Иван Толстой: Переписанное от руки – это очень идет Велимиру Хлебникову, других авторов я бы не стал переписывать, а Хлебников – да, это вполне.
Александр Генис: Бродский мне рассказывал то же самое. Когда у него случался простой, то он брал хорошее чужое стихотворение и переписывал его от руки. Очень хорошо понимаю: механизм писателя связан еще и с биологией. Когда бы я ни писал, у меня лежит всегда рядом с компьютером блокнот. Рука часто лучше знает, чем голова, что делать в трудных местах.
Энни Лейбовиц – важный персонаж нью-йоркской жизни
Иван Толстой: У нас в Нью-Йорке. Я знаю, Александр, что в Нью-Йорке вы сходили на выставку, можно сказать, легендарной – это затасканное слово в данном случае очень подходит – легендарной Энни Лейбовиц, мастера фотографии, фотографии экспрессионистской, необычайно запоминающейся, яркой, броской и так далее. Что в этом искусстве такого, что притягивает к ней? Нравится ли она вам вообще? Такой простой вопрос.
Александр Генис: Очень. Энни Лейбовиц – важный персонаж нью-йоркский, все ее знают, все ее любят, таким Вуди Аллен был. Плюс ее подруга Сьюзен Зонтаг. Это была еще та парочка – королевы Нью-Йорка. Сейчас, в октябре, Лейбовиц, исполнилось 75 лет. В Челси устроили выставку-ретроспективу.
Даже трудно сказать, что это такое, потому что там фотографии, сделанные и давно, и совсем недавно, она отобрала то, что ей нравится. Эта выставка, которая проходит в роскошной галерее, на меня произвела громадное впечатление.
Я бы сказал, что Энни Лейбович – прямая наследница легендарного фотографа Аведона. Ричард Аведон был знаменит тем, что люди у него были больше, чем в жизни. Это, кстати, надо понимать буквально, потому что Аведон делал фотографии на 10% крупнее портретируемых. Он сознательно преувеличивал свои модели.

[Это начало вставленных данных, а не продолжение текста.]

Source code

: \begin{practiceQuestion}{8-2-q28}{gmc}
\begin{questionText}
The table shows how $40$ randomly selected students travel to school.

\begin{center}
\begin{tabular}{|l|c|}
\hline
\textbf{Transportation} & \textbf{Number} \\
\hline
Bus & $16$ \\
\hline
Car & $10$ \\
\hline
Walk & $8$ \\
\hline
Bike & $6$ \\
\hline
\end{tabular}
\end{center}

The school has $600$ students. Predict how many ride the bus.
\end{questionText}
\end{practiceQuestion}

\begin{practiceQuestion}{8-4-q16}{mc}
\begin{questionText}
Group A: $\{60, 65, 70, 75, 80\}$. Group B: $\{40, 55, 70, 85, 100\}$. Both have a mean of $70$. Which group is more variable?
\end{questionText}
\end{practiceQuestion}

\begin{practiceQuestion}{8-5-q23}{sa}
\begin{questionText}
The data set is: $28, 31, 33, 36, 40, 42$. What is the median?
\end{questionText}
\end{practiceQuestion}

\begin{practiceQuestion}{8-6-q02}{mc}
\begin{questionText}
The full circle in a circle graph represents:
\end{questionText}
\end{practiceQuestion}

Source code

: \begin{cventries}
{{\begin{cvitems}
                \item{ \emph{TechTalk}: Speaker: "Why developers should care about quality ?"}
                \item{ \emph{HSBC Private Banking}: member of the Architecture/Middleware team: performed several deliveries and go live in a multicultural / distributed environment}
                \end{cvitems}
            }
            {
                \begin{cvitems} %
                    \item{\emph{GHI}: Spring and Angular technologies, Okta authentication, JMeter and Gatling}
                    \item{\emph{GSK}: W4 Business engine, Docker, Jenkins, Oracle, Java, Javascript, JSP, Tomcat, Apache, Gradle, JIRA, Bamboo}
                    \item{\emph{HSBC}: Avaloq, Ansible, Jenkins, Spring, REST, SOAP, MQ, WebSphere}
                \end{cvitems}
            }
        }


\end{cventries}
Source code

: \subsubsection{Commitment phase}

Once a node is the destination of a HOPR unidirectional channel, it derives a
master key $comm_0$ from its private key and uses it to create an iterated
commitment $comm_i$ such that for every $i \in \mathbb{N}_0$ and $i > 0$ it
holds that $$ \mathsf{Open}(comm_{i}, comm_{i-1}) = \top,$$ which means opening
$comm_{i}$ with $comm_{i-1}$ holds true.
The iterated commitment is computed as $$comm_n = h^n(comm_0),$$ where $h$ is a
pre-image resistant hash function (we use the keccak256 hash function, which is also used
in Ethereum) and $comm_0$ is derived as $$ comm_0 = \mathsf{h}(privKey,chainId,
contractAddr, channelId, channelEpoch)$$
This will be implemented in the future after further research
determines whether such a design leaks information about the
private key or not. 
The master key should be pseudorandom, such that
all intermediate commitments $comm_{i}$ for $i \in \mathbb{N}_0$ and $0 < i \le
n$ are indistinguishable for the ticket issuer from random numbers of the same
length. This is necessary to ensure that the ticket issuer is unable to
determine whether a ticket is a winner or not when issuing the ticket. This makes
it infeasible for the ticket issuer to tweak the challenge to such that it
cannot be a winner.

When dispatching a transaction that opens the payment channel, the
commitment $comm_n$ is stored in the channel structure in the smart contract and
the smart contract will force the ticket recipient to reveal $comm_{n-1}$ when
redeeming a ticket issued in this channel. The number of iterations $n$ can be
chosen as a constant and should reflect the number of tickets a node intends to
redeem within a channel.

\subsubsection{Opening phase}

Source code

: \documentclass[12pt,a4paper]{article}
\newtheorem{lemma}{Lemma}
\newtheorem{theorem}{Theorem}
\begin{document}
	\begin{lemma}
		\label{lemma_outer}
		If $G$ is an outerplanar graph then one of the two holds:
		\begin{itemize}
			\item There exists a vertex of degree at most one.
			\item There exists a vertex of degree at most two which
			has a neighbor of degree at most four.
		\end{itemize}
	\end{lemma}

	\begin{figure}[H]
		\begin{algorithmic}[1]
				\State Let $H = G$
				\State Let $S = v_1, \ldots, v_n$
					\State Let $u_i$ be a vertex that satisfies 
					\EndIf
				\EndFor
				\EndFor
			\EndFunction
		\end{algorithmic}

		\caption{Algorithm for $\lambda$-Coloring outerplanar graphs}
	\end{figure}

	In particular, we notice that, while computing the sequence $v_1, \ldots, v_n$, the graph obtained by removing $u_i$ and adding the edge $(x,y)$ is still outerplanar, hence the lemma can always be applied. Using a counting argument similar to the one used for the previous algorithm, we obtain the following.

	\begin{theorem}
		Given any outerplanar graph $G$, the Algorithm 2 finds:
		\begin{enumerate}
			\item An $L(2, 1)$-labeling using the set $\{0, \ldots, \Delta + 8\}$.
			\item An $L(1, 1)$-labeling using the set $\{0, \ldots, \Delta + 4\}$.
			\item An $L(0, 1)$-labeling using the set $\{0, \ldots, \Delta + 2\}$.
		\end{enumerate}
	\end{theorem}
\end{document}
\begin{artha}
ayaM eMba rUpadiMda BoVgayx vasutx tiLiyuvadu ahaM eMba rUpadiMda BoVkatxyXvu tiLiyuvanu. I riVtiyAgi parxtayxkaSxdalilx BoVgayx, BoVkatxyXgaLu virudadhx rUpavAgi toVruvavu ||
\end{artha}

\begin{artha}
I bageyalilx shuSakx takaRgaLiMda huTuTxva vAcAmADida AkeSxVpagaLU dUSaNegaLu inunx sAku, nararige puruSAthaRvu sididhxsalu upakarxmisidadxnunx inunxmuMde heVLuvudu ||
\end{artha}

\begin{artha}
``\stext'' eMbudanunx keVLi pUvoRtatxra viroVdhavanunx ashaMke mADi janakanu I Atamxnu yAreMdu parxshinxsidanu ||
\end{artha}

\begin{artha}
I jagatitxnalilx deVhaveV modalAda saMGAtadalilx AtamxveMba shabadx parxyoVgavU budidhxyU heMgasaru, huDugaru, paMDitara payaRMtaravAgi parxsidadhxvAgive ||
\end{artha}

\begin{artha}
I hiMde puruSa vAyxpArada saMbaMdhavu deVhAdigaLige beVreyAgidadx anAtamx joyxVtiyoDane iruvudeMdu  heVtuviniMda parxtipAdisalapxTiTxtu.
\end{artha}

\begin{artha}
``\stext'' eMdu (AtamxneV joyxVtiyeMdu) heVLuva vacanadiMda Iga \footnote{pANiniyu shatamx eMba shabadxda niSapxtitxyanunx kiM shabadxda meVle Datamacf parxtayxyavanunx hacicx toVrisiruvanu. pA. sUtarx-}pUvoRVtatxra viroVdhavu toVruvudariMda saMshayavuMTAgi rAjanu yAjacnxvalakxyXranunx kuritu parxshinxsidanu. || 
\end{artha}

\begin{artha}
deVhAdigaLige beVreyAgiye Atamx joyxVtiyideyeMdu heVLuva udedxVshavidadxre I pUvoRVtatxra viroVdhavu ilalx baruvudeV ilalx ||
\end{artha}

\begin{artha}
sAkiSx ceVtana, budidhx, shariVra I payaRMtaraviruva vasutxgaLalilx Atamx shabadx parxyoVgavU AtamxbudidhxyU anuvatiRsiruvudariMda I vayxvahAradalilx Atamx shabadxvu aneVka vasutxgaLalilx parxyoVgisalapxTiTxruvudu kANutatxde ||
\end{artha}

Нечто подобное делает и Энни Лейбовиц. Самые удачные и самые знаменитые у нее портреты – очень неожиданные. Например, знаменитый портрет голого Леннона, который обошел весь мир. Но я говорю о нынешней выставке, где висит сильный портрет Салмана Рушди в очках, где один глаз закрыт темным стеклом. После того как на него напал террорист и навсегда повредил ему глаз, писатель выглядит как потерпевший, но не проигравший боец свободы, преисполненный достоинства.

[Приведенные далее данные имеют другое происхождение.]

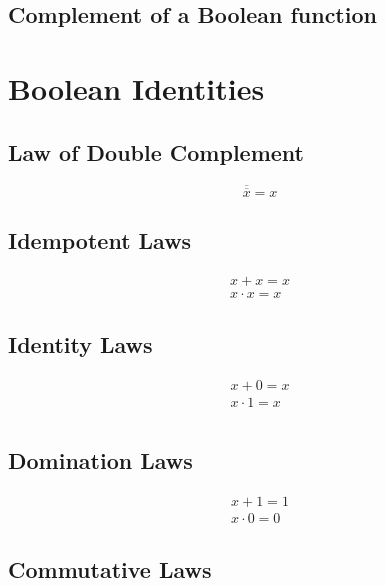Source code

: \documentclass[12pt letter]{report}
\begin{document}
\subsection{Complement of a Boolean function}


\section{Boolean Identities}

\subsection{Law of Double Complement}

\[
  \overline{\overline{x}} = x
\]

\subsection{Idempotent Laws}

\begin{align*}
  x + x = x \\
  x \cdot x = x
\end{align*}

\subsection{Identity Laws}

\begin{align*}
  x + 0 = x     \\
  x \cdot 1 = x \\
\end{align*}

\subsection{Domination Laws}

\begin{align*}
  x + 1 = 1 \\
  x \cdot 0 = 0
\end{align*}

\subsection{Commutative Laws}
\end{document}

На ее фотографиях лицо – фактура. Мы забываем, что это не живопись – настолько подробно и ясно каждая черточка выписана ее камерой.
Когда фотография заменила живопись, той пришлось искать другие пути – так появилась авангардная живопись вплоть до абстракционизма. Но и фотография у живописи должна была научиться главному – изобразительности.
Одна из таких фотографий Лейбовиц "Исландия" называется. Там кусок льда, который светится изнутри. Большой вопрос: как живописец может сравниться с таким фотографом?
Очень любопытно смотреть на ее черновики. Их целая стена черновиков – это маленькие фотографии, которые она сделала в своей жизни, это как бы дневник ее.
На них можно найти и наших знакомых, например фотографию молодого Барышникова, который снят в полете: такое впечатление, что он никогда не приземлится.
Короче говоря, Энни Лейбовиц на сегодня лучший живописец, сказал бы я. Это живопись в фотографии, которая оправдывает свое ремесло. Энди Уорхол когда-то купил полароид и сказал, что “фотографию сегодня может сделать даже обезьяна". Что он и доказал, сняв 250 тысяч фотографий, есть книжка этих бесконечных фотографий Энди Уорхола.
Но для того, чтобы сделать такую фотографию, как делает Энни Лейбовиц, наверное, нужно знать и любить те места и тех людей, которых она снимает. Она ведь ездит по всей стране, и эта выставка складывается в портрет Америки: в каждом штате она находит что-то такое, что передает дух этого места. По-моему, лучше, чем Лейбовиц, никто не портретирует Америку.